On the other hand, a product vanishes when at least one
of its factors is zero. This simply does not apply to a product
of zero factors.
Furthermore, if we want to keep alive the theorem
(valid in any integral domain)
that a product vanishes if and only if at least one of
its factors vanishes, we see that a product of no factors cannot
vanish: Thus, a zeroth power cannot possibly be zero.

The designers of some pocket calculators have decided to make it illegal to raise
zero to the power of zero on their machines.
This is either a misconception on their part, or an overly cautious [misguided]
approach to "fix" the fact that the function "x to the y" is not continuous
about x = y = 0,
which makes it behave erratically when previous rounding errors
have been made.
(Consider that the function equals 0 when x is 0 and y is 0.0000000001,
but it's 1 when x is 0.0000000001 and y is 0).
This is a misguided concern because the problem is with whatever prior rounding errors
occurred, not with the discontinuous function itself.
The fundamental flaw is with the so-called "floating-point" approach of such calculators
(and/or computer languages) which involves a drastic loss of accuracy when nearly
equal quantities are subtracted; It's up to the user to avoid such cases
(numerical analysis is not always easy, even with the help of a computer).
We've also been told about electronic devices which wrongly return an
"infinite" value for the zeroth power of zero
probably because of some careless internal error
propagation when attempting to take the "logarithm of zero",
as a misguided intermediate step...

chormpy (N. N. of New Zealand. 2000-10-21)
Complex Numbers
Explain what complex numbers are, in terms an idiot could understand.

Picture this.
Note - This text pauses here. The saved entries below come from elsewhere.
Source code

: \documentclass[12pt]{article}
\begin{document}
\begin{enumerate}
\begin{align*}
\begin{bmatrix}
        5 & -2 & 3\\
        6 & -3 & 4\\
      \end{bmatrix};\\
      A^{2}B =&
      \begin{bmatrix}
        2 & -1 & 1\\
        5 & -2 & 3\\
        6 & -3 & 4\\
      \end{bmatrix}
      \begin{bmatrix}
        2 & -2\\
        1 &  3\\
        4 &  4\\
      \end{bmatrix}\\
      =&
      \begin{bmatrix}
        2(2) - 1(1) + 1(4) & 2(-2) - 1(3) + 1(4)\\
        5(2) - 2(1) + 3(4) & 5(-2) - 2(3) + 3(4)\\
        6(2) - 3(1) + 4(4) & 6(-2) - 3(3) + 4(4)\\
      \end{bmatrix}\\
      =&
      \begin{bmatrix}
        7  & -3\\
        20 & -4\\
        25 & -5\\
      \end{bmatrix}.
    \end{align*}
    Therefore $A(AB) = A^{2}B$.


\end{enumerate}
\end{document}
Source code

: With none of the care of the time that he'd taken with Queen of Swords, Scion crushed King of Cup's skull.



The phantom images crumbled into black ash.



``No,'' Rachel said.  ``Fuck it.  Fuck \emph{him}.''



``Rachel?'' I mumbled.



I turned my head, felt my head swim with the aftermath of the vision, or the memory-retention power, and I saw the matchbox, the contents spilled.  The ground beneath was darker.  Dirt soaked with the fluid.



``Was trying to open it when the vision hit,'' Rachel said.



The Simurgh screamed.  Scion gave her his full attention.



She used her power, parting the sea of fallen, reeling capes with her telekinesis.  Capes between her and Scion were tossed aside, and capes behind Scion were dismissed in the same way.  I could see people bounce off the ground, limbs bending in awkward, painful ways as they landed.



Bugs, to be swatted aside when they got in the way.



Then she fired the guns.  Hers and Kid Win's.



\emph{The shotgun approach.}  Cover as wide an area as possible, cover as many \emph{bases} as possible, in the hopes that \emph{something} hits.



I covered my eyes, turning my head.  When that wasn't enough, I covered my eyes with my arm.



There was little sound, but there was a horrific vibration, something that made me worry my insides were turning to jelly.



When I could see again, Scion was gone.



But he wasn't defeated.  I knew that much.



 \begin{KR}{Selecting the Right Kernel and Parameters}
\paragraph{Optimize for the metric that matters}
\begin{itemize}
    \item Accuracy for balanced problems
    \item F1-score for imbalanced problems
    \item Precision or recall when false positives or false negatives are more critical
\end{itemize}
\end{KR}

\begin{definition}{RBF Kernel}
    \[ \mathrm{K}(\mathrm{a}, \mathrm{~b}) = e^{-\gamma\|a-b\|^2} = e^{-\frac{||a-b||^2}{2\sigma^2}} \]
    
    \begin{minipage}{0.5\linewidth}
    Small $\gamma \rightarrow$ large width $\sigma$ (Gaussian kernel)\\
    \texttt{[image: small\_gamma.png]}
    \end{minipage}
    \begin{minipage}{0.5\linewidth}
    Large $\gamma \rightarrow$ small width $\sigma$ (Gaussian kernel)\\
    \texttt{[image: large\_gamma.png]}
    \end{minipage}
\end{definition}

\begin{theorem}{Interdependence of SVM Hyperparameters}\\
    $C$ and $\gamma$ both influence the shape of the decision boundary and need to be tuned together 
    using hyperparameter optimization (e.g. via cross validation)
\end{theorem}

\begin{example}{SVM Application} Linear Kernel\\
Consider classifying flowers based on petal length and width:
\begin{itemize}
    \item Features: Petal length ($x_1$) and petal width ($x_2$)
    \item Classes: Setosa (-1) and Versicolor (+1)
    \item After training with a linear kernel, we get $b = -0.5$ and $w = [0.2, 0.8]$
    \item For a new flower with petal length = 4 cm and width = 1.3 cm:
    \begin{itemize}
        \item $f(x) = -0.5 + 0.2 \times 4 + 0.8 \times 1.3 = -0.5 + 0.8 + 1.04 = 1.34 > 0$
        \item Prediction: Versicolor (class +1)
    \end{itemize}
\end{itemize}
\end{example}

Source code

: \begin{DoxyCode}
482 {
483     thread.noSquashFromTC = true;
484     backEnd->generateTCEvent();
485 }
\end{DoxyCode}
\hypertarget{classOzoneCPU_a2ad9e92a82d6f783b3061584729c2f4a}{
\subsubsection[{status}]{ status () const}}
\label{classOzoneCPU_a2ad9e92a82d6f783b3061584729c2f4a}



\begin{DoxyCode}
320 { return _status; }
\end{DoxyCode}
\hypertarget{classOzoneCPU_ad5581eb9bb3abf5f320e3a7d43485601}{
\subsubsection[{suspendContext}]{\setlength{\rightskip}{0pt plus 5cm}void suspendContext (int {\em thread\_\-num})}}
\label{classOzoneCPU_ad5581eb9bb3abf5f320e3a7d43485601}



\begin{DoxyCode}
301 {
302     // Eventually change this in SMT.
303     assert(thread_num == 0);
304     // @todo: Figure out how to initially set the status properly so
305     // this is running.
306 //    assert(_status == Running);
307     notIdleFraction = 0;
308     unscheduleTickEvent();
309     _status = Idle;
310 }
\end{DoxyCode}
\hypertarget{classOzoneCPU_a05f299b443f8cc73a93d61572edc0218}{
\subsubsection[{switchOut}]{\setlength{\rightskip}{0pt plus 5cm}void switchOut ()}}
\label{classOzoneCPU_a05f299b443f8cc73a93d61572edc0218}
We are facing each other on open grounds and you're challenging
the very existence of negative numbers,
let alone complex numbers:

I ask politely: "Can you take two steps towards me?"

You nod and you do. So nice of you. I thank you.

Then, I ask you to move "minus two" (-2) steps towards me.

You smile, having understood what negative numbers are,
and take two steps back to your original spot._{ }

I smile back: "Can you take an imaginary
step towards me?"

You stare and say "Huh?".

However, after some thinking you take a step sideways.
Nice job !

It's ultimately a matter of convention to choose whether
a "forward" imaginary step is to the left or to the right.
However, the universal convention is that a positive imaginary step is a
step sideways to your left
(a negative imaginary step is to your right).

In other words, complex numbers are to the plane what real numbers are to the line.
They just describe position and motion in the plane the same
way real numbers do on a line.
Thus, imaginary simply means sideways...
That viewpoint was devised in 1806 by
Jean-Robert Argand (1768-1822).

Arguably, this marks a momentous historical upgrade in the status of complex numbers:
Before Argand, they were mostly curiosity "imaginary"
roots of real polynomials. After him, they began to take their rightful
place as the objects of which real numbers are merely a special case...
Because of this, the set of complex numbers is often called the Argand plane
(which is an unambiguous way to denote the complex line while
stressing the two-dimensional nature of the thing as a vector
space in the realm of reals.

The definition of i
as a counterclockwise 90° rotattion of the Euclidean plane is traditionally
attributed to Argand too. However, it's found in the earlier work
(1787) of the Norwegian surveyor
Caspar
Wessel (1745-1818) who submitted it for publication in March 1797.
Wessel's paper was published in 1799 but went unnoticed until it was rediscovered
by Juel
and republished by Lie, in 1895...

Adding two complex numbers is easy:
The total number of steps taken in the "real" direction
is obviously the sum of all steps taken in the real direction. The same applies to the
imaginary direction.
Each component (real or imaginary) of the sum is
the sum of the corresponding components of the complex addends.
(In learned terms, that's a "direct sum".)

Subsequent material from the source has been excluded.